Berikut rincian iuran jaminan kesehatan tersebut untuk peserta:

  • Bagi penduduk yang didaftarkan pemerintah daerah iurannya adalah Rp 19.225 per bulan. Untuk warga miskin iurannya akan ditanggung oleh pemerintah.
  • Bagi PNS, Anggota TNI, Anggota Polri, Pejabat Negara, dan Pegawai Pemerintah Non Pegawai Negeri adalah sebesar 5 persen dari Gaji atau Upah per bulan, dengan rincian 3 persen dibayar pemberi kerja, dan 2 persen dibayar peserta.
  • Bagi peserta pekerja penerima upah lainnya selain di atas mulai 1 Januari 2014 sampai 30 Juni 2015 adalah 4.5 persen dari gaji, dengan ketentuan 4 persen dibayar pemberi kerja dan 0,5 persen dibayar peserta. Namun mulai 1 Juli 2015 sebesar 5 persen dari gaji, dengan ketentuan 4 persen dibayar pemberi kerja dan 1 persen dibayar peserta.
  • Bagi peserta bukan penerima upah dan peserta bukan pekeja iurannya adalah Rp 25.500 per per bulan dengan Manfaat pelayanan di Kelas III, Rp 42.500 untuk ruang perawatan Kelas II dan Rp 59.500 untuk ruang perawatan Kelas I.

Keuntungan peserta BPJS

Setiap anggota BPJS memperoleh biaya kesehatan gratis untuk semua jenis penyakit, termasuk pelayanan obat dan bahan medis habis pakai di fasilitas kesehatan yang bekerja sama dengan PT Askes (Persero).

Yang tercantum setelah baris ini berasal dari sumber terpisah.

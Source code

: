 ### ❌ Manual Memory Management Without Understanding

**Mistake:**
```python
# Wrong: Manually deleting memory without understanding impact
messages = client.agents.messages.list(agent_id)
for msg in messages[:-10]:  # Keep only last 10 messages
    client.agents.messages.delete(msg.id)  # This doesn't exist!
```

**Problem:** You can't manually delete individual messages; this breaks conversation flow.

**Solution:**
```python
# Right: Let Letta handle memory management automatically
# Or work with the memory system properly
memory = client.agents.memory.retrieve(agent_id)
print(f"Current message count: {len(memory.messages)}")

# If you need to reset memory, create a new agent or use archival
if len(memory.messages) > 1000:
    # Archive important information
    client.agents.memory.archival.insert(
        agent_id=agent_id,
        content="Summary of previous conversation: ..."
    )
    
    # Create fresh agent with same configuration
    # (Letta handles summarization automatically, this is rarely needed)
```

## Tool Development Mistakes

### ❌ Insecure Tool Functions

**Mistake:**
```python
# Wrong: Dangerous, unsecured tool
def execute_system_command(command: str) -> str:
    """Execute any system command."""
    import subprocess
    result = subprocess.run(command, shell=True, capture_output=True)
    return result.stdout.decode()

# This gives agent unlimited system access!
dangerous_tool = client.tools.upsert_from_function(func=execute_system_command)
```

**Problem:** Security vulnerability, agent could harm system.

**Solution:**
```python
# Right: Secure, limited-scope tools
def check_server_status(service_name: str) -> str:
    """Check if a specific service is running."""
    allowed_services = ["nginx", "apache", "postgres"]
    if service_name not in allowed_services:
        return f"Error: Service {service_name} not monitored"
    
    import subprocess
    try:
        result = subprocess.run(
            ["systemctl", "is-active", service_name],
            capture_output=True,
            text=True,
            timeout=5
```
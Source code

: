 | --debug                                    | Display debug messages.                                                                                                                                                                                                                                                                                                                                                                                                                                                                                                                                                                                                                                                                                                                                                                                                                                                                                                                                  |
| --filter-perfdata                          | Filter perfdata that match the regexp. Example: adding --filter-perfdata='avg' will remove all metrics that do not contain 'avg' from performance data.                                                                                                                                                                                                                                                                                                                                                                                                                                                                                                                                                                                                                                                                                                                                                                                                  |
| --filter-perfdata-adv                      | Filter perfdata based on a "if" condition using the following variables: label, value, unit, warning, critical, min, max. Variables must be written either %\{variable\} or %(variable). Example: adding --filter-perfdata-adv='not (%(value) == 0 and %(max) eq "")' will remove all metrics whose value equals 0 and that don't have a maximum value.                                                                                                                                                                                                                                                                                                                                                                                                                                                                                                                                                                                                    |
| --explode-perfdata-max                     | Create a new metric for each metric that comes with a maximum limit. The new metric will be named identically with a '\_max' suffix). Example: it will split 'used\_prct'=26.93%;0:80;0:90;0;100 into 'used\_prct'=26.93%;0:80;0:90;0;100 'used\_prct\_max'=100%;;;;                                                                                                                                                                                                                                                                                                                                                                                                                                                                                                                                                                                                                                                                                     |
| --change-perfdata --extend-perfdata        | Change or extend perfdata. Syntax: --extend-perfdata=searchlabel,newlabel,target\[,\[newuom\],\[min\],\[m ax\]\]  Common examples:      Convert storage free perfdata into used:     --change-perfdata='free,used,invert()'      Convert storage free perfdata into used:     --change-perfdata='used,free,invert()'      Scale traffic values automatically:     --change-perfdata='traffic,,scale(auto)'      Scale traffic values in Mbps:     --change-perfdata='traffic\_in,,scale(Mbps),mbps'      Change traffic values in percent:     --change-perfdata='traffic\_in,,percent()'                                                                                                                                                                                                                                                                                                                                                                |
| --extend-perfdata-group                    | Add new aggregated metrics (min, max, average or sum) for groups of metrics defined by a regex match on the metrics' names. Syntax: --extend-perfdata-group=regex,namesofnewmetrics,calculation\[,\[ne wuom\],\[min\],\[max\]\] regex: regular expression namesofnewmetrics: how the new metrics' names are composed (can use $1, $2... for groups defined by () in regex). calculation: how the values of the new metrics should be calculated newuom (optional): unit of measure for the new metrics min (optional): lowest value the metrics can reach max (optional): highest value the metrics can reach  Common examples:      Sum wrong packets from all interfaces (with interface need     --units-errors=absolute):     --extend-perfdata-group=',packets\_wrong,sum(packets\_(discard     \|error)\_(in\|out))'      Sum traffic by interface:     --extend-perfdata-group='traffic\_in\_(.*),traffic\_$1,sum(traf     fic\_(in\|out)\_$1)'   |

Kesulitan implementasi BPJS

Dalam pelaksanaannya, BPJS terkendala persiapan dan infrastruktur, diantaranya jumlah kamar sakit kelas III yang masih kurang. Selain itu terdapat masalah integrasi data peserta Jaminan Pemeliharaan Kesehatan (JPK) dari Jamsostek ke BPJS. Disamping itu banyak juga keluhan terhadap pelayanan dari BPJS itu sendiri yang menyebabkan ketidaknyamanan. Misalnya untuk berobat ke RS perlu mendapat rujukan terlebih dahulu melalui puskesmas sehingga membuang waktu, padahal terkadang pasien membutuhkan pelayanan yang cepat contohnya pada pasien cuci darah, atau pasien kronis.